Resonaxis is het geesteskind van Brooke Shelley. Deze aan het conservatorium van Sydney geschoolde dame wilde muziek uit de renaissance en de barok samenvoegen met hedendaagse metal, jazz en symfonische rock. Op dit album is ze verantwoordelijk voor de muziek én de teksten. Ze haalt haar inspiratie onder andere uit oude hymnen, motetten, psalmen en gezangen. Bij vlagen doet de band aan landgenoten Dead Can Dance denken, maar verder zijn er weinig referenties te noemen.
Prog met een eeuwenoud kerkorgel zal menig symfoliefhebber, met voorliefde voor toetsen, van de stoel laten glijden. De mix van stijlen, de geweldige uitvoering en indrukwekkende productie zorgen ervoor dat we hier met een uniek stuk symfonische rock in de puurste zin van het woord te maken hebben. Het kerkorgel heeft in elk nummer een duidelijke rol. De ene keer is dit meer op de achtergrond, zoals in het stevige Dustward en op andere nummers eist het een hoofdrol op. Neem het majestueuze Wachtet Auf waarin het orgel heerlijk bombastisch uit de verf komt. David Drury laat hierin het orgel riffen en de kerk schudden op zijn grondvesten. Dit nummer moet zo hard mogelijk gedraaid worden! De combinatie van zang, orgel en een heerlijk solerende en riffende gitaar zijn zeldzaam mooi. In het uptempo Mysterium klinkt het orgel de ene keer bijna sereen om daarna weer enorm bombastisch uit te pakken. Geweldig hoe hij alle registers opentrekt en met bombastische akkoorden de muziek een enorme boost geeft.
De stem van Brooke Shelley is even wennen. Haar klassieke benadering zal misschien niet iedereen waarderen. In het openingsnummer Monsignor Loss komt haar zang ronduit matig uit de verf. Als je aan de andere kant hoort hoe ze vocaal weet uit te pakken in bijvoorbeeld Chorus Angelorum, is bewondering op zijn plaats. Haar hoge uithalen in combinatie met het scheurende orgel in het op en top proggy Deathdamp Allemande zijn schitterend. Wanneer ze zacht en ingetogen moet zingen, klinkt haar stem mooi breekbaar. Feit is dat het uitstekend bij deze muziek past én dat het meerde luisterbeurten vereist om het geheel goed op waarde te kunnen schatten.

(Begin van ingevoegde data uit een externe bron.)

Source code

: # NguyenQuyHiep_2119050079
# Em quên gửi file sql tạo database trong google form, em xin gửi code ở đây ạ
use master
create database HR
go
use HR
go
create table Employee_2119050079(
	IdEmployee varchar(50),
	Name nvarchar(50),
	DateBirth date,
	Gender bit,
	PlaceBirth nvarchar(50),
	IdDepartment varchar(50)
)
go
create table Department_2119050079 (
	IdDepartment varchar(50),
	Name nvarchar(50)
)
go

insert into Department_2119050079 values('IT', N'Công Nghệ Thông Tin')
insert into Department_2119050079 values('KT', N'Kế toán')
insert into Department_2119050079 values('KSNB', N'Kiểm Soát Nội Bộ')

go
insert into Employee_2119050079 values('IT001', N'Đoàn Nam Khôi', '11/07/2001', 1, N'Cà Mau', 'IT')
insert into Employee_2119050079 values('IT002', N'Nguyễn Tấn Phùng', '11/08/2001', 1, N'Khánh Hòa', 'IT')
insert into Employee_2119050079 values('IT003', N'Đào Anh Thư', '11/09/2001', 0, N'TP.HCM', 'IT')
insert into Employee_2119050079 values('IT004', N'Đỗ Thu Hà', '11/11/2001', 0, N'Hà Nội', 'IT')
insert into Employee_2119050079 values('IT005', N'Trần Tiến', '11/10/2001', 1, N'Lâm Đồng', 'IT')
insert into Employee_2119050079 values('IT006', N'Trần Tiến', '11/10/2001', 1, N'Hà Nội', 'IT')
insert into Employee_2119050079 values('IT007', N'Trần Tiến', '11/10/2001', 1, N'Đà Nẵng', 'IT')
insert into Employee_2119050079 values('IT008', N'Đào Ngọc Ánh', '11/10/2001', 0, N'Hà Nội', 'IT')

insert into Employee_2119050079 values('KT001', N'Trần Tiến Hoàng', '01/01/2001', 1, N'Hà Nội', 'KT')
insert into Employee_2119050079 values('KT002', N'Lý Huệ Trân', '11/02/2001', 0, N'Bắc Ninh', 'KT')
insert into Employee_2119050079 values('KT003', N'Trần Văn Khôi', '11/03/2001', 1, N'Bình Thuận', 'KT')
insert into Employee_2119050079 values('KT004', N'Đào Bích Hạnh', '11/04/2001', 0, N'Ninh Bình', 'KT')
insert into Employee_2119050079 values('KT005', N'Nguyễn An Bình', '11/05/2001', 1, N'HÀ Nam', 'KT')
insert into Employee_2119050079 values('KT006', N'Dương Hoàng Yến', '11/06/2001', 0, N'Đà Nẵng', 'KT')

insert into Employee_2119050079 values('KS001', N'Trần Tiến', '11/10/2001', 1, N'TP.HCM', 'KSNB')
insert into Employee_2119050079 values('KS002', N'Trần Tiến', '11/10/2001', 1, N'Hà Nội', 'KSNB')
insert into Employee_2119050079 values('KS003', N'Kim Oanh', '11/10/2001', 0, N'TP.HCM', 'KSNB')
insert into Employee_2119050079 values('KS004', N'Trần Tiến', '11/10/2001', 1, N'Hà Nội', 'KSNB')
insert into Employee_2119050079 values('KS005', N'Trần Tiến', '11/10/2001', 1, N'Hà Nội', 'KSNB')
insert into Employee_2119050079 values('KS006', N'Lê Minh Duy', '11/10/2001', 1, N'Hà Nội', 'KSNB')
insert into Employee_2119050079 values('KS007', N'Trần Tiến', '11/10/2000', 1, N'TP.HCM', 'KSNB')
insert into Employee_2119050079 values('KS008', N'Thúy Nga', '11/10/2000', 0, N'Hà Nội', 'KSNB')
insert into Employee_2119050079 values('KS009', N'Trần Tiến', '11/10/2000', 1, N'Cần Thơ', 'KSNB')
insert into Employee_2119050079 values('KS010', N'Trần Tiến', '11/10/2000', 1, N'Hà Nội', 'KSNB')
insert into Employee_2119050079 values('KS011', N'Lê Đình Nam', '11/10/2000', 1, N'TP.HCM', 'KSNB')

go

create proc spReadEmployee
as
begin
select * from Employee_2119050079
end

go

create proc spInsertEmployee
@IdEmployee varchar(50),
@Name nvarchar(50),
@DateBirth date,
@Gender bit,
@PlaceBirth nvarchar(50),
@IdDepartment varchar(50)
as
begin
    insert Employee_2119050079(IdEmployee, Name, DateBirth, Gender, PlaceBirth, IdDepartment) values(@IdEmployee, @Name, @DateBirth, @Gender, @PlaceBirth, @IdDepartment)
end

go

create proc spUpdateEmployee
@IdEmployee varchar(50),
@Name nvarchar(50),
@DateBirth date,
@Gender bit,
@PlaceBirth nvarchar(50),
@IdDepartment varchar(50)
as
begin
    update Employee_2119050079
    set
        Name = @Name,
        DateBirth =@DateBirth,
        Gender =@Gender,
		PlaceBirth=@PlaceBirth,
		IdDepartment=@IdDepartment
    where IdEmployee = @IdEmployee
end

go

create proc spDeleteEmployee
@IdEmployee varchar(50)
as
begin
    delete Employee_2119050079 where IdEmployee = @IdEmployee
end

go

De rest van de muzikanten nemen wat meer afstand. Gitarist Richard Hundy kan prima riffen en weet ook solerend zijn weg prima te vinden. Zijn puntige solo in Dustward roept om meer. Ook bassist Adam Bodkin weet zijn basloopjes uitstekend door het geheel heen te weven.
In het interview dat ik met zangeres Brooke Shelley had, gaf ze al aan hoe moeilijk het was om dit album te mixen. Wanneer je aandachtig luistert hoor je inderdaad dat de gitaar iets achterblijft in het geheel, maar het stoort nergens. De prioriteit is wat dat betreft gelukkig bij het orgel gebleven. De unieke akoestiek is gelukkig bewaard gebleven, waardoor het pijpenorgel zijn originele galm heeft behouden. En wat klinkt dat gaaf zeg! Een uniek album dat het verdient (veelvuldig) beluisterd te worden.